▸ **Exercise objective**: From the first line to the last, output the data exactly as it stands, minus its pictures.

*** Data under study Section Begins ***

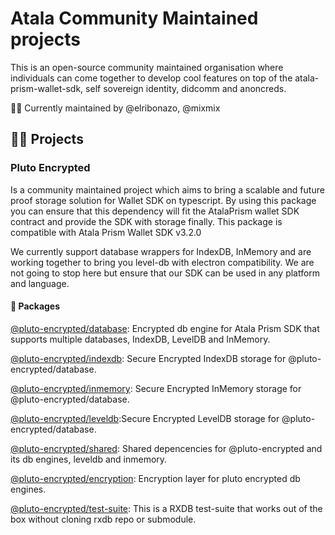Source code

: # Atala Community Maintained projects
This is an open-source community maintained organisation where individuals can come together to develop cool features on top of the atala-prism-wallet-sdk, self sovereign identity, didcomm and anoncreds.

🙋‍♀️ Currently maintained by @elribonazo, @mixmix

## 👩‍💻 Projects
### Pluto Encrypted
Is a community maintained project which aims to bring a scalable and future proof storage solution for Wallet SDK on typescript. By using this package you can ensure that this dependency will fit the AtalaPrism wallet SDK contract and provide the SDK with storage finally.
This package is compatible with Atala Prism Wallet SDK v3.2.0

We currently support database wrappers for IndexDB, InMemory and are working together to bring you level-db with electron compatibility. We are not going to stop here but ensure that our SDK can be used in any platform and language.

#### 🧙 Packages
[@pluto-encrypted/database](https://www.npmjs.com/package/@pluto-encrypted/database): Encrypted db engine for Atala Prism SDK that supports multiple databases, IndexDB, LevelDB and InMemory.

[@pluto-encrypted/indexdb](https://www.npmjs.com/package/@pluto-encrypted/indexdb): Secure Encrypted IndexDB storage for @pluto-encrypted/database.

[@pluto-encrypted/inmemory](https://www.npmjs.com/package/@pluto-encrypted/inmemory): Secure Encrypted InMemory storage for @pluto-encrypted/database.

[@pluto-encrypted/leveldb](https://www.npmjs.com/package/@pluto-encrypted/leveldb):Secure Encrypted LevelDB storage for @pluto-encrypted/database.

[@pluto-encrypted/shared](https://www.npmjs.com/package/@pluto-encrypted/shared): Shared depencencies for @pluto-encrypted and its db engines, leveldb and inmemory.

[@pluto-encrypted/encryption](https://www.npmjs.com/package/@pluto-encrypted/encryption): Encryption layer for pluto encrypted db engines.

[@pluto-encrypted/test-suite](https://www.npmjs.com/package/@pluto-encrypted/test-suite): This is a RXDB test-suite that works out of the box without cloning rxdb repo or submodule.



<!--

**Here are some ideas to get you started:**

🙋‍♀️ A short introduction - what is your organization all about?
🌈 Contribution guidelines - how can the community get involved?
👩‍💻 Useful resources - where can the community find your docs? Is there anything else the community should know?
🍿 Fun facts - what does your team eat for breakfast?
🧙 Remember, you can do mighty things with the power of [Markdown](https://docs.github.com/github/writing-on-github/getting-started-with-writing-and-formatting-on-github/basic-writing-and-formatting-syntax)
-->
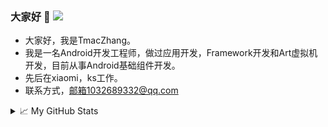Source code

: ### 大家好 👋   ![](https://visitor-badge.glitch.me/badge?page_id=TmacZhang.TmacZhang)


<!--
**TmacZhang/TmacZhang** is a ✨ _special_ ✨ repository because its `README.md` (this file) appears on your GitHub profile.

Here are some ideas to get you started:

- 🔭 I’m currently working on ...
- 🌱 I’m currently learning ...
- 👯 I’m looking to collaborate on ...
- 🤔 I’m looking for help with ...
- 💬 Ask me about ...
- 📫 How to reach me: ...
- 😄 Pronouns: ...
- ⚡ Fun fact: ...
-->
- 大家好，我是TmacZhang。
- 我是一名Android开发工程师，做过应用开发，Framework开发和Art虚拟机开发，目前从事Android基础组件开发。
- 先后在xiaomi，ks工作。
- 联系方式，邮箱1032689332@qq.com

<details>
<summary>📈 My GitHub Stats</summary>

![gaozp's github stats](https://github-readme-stats.vercel.app/api?username=TmacZhang&show_icons=true)

[![Top Langs](https://github-readme-stats.vercel.app/api/top-langs/?username=TmacZhang&layout=compact)](https://github.com/anuraghazra/github-readme-stats)
</details>
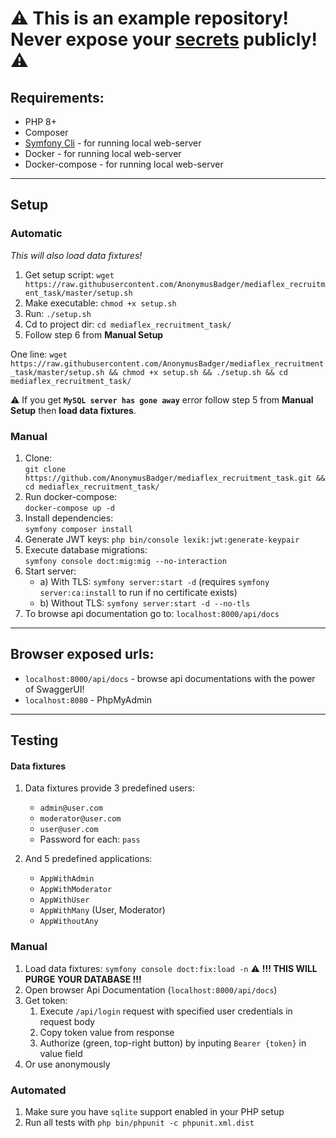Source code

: # :warning: This is an example repository! Never expose your [secrets](https://symfony.com/doc/current/configuration/secrets.html) publicly! :warning:

## Requirements:

- PHP 8+
- Composer
- [Symfony Cli](https://symfony.com/download) - for running local web-server
- Docker - for running local web-server
- Docker-compose - for running local web-server

---

## Setup

### Automatic

_This will also load data fixtures!_

1. Get setup script:
   `wget https://raw.githubusercontent.com/AnonymusBadger/mediaflex_recruitment_task/master/setup.sh`
2. Make executable:
   `chmod +x setup.sh`
3. Run:
   `./setup.sh`
4. Cd to project dir:
   `cd mediaflex_recruitment_task/`
5. Follow step 6 from **Manual Setup**

One line: `wget https://raw.githubusercontent.com/AnonymusBadger/mediaflex_recruitment_task/master/setup.sh && chmod +x setup.sh && ./setup.sh && cd mediaflex_recruitment_task/`

:warning: If you get **`MySQL server has gone away`** error follow step 5 from **Manual Setup** then **load data fixtures**.

### Manual

1. Clone:  
   `git clone https://github.com/AnonymusBadger/mediaflex_recruitment_task.git && cd mediaflex_recruitment_task/`
2. Run docker-compose:  
   `docker-compose up -d`
3. Install dependencies:  
   `symfony composer install`
4. Generate JWT keys:
   `php bin/console lexik:jwt:generate-keypair`
5. Execute database migrations:  
   `symfony console doct:mig:mig --no-interaction`
6. Start server:
   - a) With TLS: `symfony server:start -d` (requires `symfony server:ca:install` to run if no certificate exists)
   - b) Without TLS: `symfony server:start -d --no-tls`
7. To browse api documentation go to: `localhost:8000/api/docs`

---

## Browser exposed urls:

- `localhost:8000/api/docs` - browse api documentations with the power of SwaggerUI!
- `localhost:8080` - PhpMyAdmin

---

## Testing

#### Data fixtures

1. Data fixtures provide 3 predefined users:

   - `admin@user.com`
   - `moderator@user.com`
   - `user@user.com`
   - Password for each: `pass`

2. And 5 predefined applications:
   - `AppWithAdmin`
   - `AppWithModerator`
   - `AppWithUser`
   - `AppWithMany` (User, Moderator)
   - `AppWithoutAny`

### Manual

1. Load data fixtures:
   `symfony console doct:fix:load -n` :warning: **!!! THIS WILL PURGE YOUR DATABASE !!!**
2. Open browser Api Documentation (`localhost:8000/api/docs`)
3. Get token:
   1. Execute `/api/login` request with specified user credentials in request body
   2. Copy token value from response
   3. Authorize (green, top-right button) by inputing `Bearer {token}` in value field
4. Or use anonymously

### Automated

1. Make sure you have `sqlite` support enabled in your PHP setup
2. Run all tests with `php bin/phpunit -c phpunit.xml.dist`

*** Data under study Section Ends ***

▸ **Answer to this exercise**:
Source code

: # Atala Community Maintained projects
This is an open-source community maintained organisation where individuals can come together to develop cool features on top of the atala-prism-wallet-sdk, self sovereign identity, didcomm and anoncreds.

🙋‍♀️ Currently maintained by @elribonazo, @mixmix

## 👩‍💻 Projects
### Pluto Encrypted
Is a community maintained project which aims to bring a scalable and future proof storage solution for Wallet SDK on typescript. By using this package you can ensure that this dependency will fit the AtalaPrism wallet SDK contract and provide the SDK with storage finally.
This package is compatible with Atala Prism Wallet SDK v3.2.0

We currently support database wrappers for IndexDB, InMemory and are working together to bring you level-db with electron compatibility. We are not going to stop here but ensure that our SDK can be used in any platform and language.

#### 🧙 Packages
[@pluto-encrypted/database](https://www.npmjs.com/package/@pluto-encrypted/database): Encrypted db engine for Atala Prism SDK that supports multiple databases, IndexDB, LevelDB and InMemory.

[@pluto-encrypted/indexdb](https://www.npmjs.com/package/@pluto-encrypted/indexdb): Secure Encrypted IndexDB storage for @pluto-encrypted/database.

[@pluto-encrypted/inmemory](https://www.npmjs.com/package/@pluto-encrypted/inmemory): Secure Encrypted InMemory storage for @pluto-encrypted/database.

[@pluto-encrypted/leveldb](https://www.npmjs.com/package/@pluto-encrypted/leveldb):Secure Encrypted LevelDB storage for @pluto-encrypted/database.

[@pluto-encrypted/shared](https://www.npmjs.com/package/@pluto-encrypted/shared): Shared depencencies for @pluto-encrypted and its db engines, leveldb and inmemory.

[@pluto-encrypted/encryption](https://www.npmjs.com/package/@pluto-encrypted/encryption): Encryption layer for pluto encrypted db engines.

[@pluto-encrypted/test-suite](https://www.npmjs.com/package/@pluto-encrypted/test-suite): This is a RXDB test-suite that works out of the box without cloning rxdb repo or submodule.



<!--

**Here are some ideas to get you started:**

🙋‍♀️ A short introduction - what is your organization all about?
🌈 Contribution guidelines - how can the community get involved?
👩‍💻 Useful resources - where can the community find your docs? Is there anything else the community should know?
🍿 Fun facts - what does your team eat for breakfast?
🧙 Remember, you can do mighty things with the power of [Markdown](https://docs.github.com/github/writing-on-github/getting-started-with-writing-and-formatting-on-github/basic-writing-and-formatting-syntax)
-->
Source code

: ### 大家好 👋   ![](https://visitor-badge.glitch.me/badge?page_id=TmacZhang.TmacZhang)


<!--
**TmacZhang/TmacZhang** is a ✨ _special_ ✨ repository because its `README.md` (this file) appears on your GitHub profile.

Here are some ideas to get you started:

- 🔭 I’m currently working on ...
- 🌱 I’m currently learning ...
- 👯 I’m looking to collaborate on ...
- 🤔 I’m looking for help with ...
- 💬 Ask me about ...
- 📫 How to reach me: ...
- 😄 Pronouns: ...
- ⚡ Fun fact: ...
-->
- 大家好，我是TmacZhang。
- 我是一名Android开发工程师，做过应用开发，Framework开发和Art虚拟机开发，目前从事Android基础组件开发。
- 先后在xiaomi，ks工作。
- 联系方式，邮箱1032689332@qq.com

<details>
<summary>📈 My GitHub Stats</summary>

![gaozp's github stats](https://github-readme-stats.vercel.app/api?username=TmacZhang&show_icons=true)

[![Top Langs](https://github-readme-stats.vercel.app/api/top-langs/?username=TmacZhang&layout=compact)](https://github.com/anuraghazra/github-readme-stats)
</details>
Source code

: # :warning: This is an example repository! Never expose your [secrets](https://symfony.com/doc/current/configuration/secrets.html) publicly! :warning:

## Requirements:

- PHP 8+
- Composer
- [Symfony Cli](https://symfony.com/download) - for running local web-server
- Docker - for running local web-server
- Docker-compose - for running local web-server

---

## Setup

### Automatic

_This will also load data fixtures!_

1. Get setup script:
   `wget https://raw.githubusercontent.com/AnonymusBadger/mediaflex_recruitment_task/master/setup.sh`
2. Make executable:
   `chmod +x setup.sh`
3. Run:
   `./setup.sh`
4. Cd to project dir:
   `cd mediaflex_recruitment_task/`
5. Follow step 6 from **Manual Setup**

One line: `wget https://raw.githubusercontent.com/AnonymusBadger/mediaflex_recruitment_task/master/setup.sh && chmod +x setup.sh && ./setup.sh && cd mediaflex_recruitment_task/`

:warning: If you get **`MySQL server has gone away`** error follow step 5 from **Manual Setup** then **load data fixtures**.

### Manual

1. Clone:  
   `git clone https://github.com/AnonymusBadger/mediaflex_recruitment_task.git && cd mediaflex_recruitment_task/`
2. Run docker-compose:  
   `docker-compose up -d`
3. Install dependencies:  
   `symfony composer install`
4. Generate JWT keys:
   `php bin/console lexik:jwt:generate-keypair`
5. Execute database migrations:  
   `symfony console doct:mig:mig --no-interaction`
6. Start server:
   - a) With TLS: `symfony server:start -d` (requires `symfony server:ca:install` to run if no certificate exists)
   - b) Without TLS: `symfony server:start -d --no-tls`
7. To browse api documentation go to: `localhost:8000/api/docs`

---

## Browser exposed urls:

- `localhost:8000/api/docs` - browse api documentations with the power of SwaggerUI!
- `localhost:8080` - PhpMyAdmin

---

## Testing

#### Data fixtures

1. Data fixtures provide 3 predefined users:

   - `admin@user.com`
   - `moderator@user.com`
   - `user@user.com`
   - Password for each: `pass`

2. And 5 predefined applications:
   - `AppWithAdmin`
   - `AppWithModerator`
   - `AppWithUser`
   - `AppWithMany` (User, Moderator)
   - `AppWithoutAny`

### Manual

1. Load data fixtures:
   `symfony console doct:fix:load -n` :warning: **!!! THIS WILL PURGE YOUR DATABASE !!!**
2. Open browser Api Documentation (`localhost:8000/api/docs`)
3. Get token:
   1. Execute `/api/login` request with specified user credentials in request body
   2. Copy token value from response
   3. Authorize (green, top-right button) by inputing `Bearer {token}` in value field
4. Or use anonymously

### Automated

1. Make sure you have `sqlite` support enabled in your PHP setup
2. Run all tests with `php bin/phpunit -c phpunit.xml.dist`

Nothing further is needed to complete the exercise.